§ **Extracted records**
══════
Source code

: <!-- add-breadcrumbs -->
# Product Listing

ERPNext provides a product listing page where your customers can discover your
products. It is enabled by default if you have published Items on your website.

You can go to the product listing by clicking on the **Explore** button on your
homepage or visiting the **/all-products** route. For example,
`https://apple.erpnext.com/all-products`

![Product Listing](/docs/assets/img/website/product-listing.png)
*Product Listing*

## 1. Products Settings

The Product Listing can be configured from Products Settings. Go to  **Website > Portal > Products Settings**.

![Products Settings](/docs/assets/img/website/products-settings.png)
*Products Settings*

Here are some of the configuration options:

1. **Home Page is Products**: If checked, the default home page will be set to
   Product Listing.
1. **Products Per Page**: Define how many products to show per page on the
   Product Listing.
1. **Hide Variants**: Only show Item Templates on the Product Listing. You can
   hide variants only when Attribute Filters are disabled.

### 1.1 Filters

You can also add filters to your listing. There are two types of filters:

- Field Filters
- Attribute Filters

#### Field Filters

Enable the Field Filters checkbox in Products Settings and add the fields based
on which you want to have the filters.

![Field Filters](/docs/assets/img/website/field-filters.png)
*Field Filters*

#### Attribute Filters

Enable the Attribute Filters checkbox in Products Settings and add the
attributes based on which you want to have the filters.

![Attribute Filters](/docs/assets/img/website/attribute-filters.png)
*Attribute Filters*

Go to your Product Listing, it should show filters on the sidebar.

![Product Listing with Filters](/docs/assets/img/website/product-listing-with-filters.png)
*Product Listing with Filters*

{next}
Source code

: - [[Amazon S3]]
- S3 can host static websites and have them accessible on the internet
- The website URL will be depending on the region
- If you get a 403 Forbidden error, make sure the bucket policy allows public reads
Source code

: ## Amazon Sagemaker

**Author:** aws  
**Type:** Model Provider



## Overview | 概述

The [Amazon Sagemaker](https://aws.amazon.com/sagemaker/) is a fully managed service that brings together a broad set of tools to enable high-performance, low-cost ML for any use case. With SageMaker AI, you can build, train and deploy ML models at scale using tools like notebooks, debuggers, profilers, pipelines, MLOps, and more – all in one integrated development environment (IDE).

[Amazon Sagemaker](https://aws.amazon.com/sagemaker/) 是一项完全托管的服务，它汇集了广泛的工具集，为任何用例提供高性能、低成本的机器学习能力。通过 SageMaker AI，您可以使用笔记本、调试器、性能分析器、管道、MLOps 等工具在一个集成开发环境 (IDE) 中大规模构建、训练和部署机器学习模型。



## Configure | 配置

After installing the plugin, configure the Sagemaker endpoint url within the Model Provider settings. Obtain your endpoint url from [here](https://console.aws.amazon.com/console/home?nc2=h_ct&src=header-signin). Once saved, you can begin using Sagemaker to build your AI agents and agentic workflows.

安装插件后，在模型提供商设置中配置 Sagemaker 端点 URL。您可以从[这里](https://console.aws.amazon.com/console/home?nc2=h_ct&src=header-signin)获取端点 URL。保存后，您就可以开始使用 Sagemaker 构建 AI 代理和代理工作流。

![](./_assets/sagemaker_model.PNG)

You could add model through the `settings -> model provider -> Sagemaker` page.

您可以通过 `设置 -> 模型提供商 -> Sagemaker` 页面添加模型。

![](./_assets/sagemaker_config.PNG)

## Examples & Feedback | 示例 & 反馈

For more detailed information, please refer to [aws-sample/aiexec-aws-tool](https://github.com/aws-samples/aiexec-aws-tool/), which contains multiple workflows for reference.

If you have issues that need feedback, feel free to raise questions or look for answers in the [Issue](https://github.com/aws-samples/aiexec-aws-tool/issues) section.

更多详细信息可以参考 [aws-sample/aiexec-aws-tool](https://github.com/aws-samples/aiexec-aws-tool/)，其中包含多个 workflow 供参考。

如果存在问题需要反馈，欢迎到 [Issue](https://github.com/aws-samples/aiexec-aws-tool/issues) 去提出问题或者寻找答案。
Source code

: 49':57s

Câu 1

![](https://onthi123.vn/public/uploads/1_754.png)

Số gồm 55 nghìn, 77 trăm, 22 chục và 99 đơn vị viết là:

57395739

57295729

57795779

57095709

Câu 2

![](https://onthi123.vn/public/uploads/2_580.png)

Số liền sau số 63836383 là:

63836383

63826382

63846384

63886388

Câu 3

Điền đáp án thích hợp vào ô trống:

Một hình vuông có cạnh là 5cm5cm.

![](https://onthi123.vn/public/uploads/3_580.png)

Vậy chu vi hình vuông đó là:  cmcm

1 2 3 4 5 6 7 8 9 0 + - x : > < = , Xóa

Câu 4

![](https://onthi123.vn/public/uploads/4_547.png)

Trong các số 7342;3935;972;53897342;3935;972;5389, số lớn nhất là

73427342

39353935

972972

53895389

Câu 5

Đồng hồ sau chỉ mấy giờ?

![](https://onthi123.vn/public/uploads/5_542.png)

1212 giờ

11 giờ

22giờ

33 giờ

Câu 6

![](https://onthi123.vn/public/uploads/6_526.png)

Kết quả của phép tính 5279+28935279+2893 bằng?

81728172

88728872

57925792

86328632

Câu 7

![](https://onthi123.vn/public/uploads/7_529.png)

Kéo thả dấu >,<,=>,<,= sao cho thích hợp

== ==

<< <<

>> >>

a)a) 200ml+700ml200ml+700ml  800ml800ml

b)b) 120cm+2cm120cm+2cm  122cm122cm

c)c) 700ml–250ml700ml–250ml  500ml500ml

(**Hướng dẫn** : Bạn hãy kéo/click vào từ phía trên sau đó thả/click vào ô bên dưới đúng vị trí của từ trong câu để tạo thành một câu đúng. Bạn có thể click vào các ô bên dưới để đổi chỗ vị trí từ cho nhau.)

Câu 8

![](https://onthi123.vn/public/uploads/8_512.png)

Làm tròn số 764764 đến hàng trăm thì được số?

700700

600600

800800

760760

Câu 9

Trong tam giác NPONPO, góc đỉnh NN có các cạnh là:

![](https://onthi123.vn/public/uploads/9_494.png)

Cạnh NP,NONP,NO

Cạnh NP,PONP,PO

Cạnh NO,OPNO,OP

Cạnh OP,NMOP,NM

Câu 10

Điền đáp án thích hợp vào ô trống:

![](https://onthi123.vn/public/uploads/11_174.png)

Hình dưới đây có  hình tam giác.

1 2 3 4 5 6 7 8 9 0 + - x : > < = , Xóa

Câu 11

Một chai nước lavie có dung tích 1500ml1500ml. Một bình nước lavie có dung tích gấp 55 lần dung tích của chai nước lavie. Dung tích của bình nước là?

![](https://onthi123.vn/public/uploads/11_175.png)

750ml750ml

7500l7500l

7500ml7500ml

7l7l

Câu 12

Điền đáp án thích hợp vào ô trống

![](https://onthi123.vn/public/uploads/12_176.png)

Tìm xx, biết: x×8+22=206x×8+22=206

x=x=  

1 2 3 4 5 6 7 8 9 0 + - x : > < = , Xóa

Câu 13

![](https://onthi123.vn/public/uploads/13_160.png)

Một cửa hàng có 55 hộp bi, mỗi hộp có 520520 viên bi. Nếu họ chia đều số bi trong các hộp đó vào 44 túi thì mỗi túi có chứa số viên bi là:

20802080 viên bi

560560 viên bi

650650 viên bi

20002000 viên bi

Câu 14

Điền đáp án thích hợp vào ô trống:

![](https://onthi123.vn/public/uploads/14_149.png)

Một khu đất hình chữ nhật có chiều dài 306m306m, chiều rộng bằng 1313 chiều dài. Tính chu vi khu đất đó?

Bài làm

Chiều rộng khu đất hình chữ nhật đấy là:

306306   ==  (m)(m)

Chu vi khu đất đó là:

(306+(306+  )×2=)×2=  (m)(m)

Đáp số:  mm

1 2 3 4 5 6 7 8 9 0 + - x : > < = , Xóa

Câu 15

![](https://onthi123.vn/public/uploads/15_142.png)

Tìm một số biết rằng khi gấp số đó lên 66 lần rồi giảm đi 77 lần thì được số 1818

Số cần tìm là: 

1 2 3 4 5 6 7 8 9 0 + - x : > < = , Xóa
══════
§ **What is being asked**
In the records above, find the line with "### 1.1 Filters"; write out exactly that line and each one after it, stopping after the line with "## Configure | 配置".

§ **Exercise answer**
### 1.1 Filters

You can also add filters to your listing. There are two types of filters:

- Field Filters
- Attribute Filters

#### Field Filters

Enable the Field Filters checkbox in Products Settings and add the fields based
on which you want to have the filters.

![Field Filters](/docs/assets/img/website/field-filters.png)
*Field Filters*

#### Attribute Filters

Enable the Attribute Filters checkbox in Products Settings and add the
attributes based on which you want to have the filters.

![Attribute Filters](/docs/assets/img/website/attribute-filters.png)
*Attribute Filters*

Go to your Product Listing, it should show filters on the sidebar.

![Product Listing with Filters](/docs/assets/img/website/product-listing-with-filters.png)
*Product Listing with Filters*

{next}
Source code

: - [[Amazon S3]]
- S3 can host static websites and have them accessible on the internet
- The website URL will be depending on the region
- If you get a 403 Forbidden error, make sure the bucket policy allows public reads
Source code

: ## Amazon Sagemaker

**Author:** aws  
**Type:** Model Provider



## Overview | 概述

The [Amazon Sagemaker](https://aws.amazon.com/sagemaker/) is a fully managed service that brings together a broad set of tools to enable high-performance, low-cost ML for any use case. With SageMaker AI, you can build, train and deploy ML models at scale using tools like notebooks, debuggers, profilers, pipelines, MLOps, and more – all in one integrated development environment (IDE).

[Amazon Sagemaker](https://aws.amazon.com/sagemaker/) 是一项完全托管的服务，它汇集了广泛的工具集，为任何用例提供高性能、低成本的机器学习能力。通过 SageMaker AI，您可以使用笔记本、调试器、性能分析器、管道、MLOps 等工具在一个集成开发环境 (IDE) 中大规模构建、训练和部署机器学习模型。



## Configure | 配置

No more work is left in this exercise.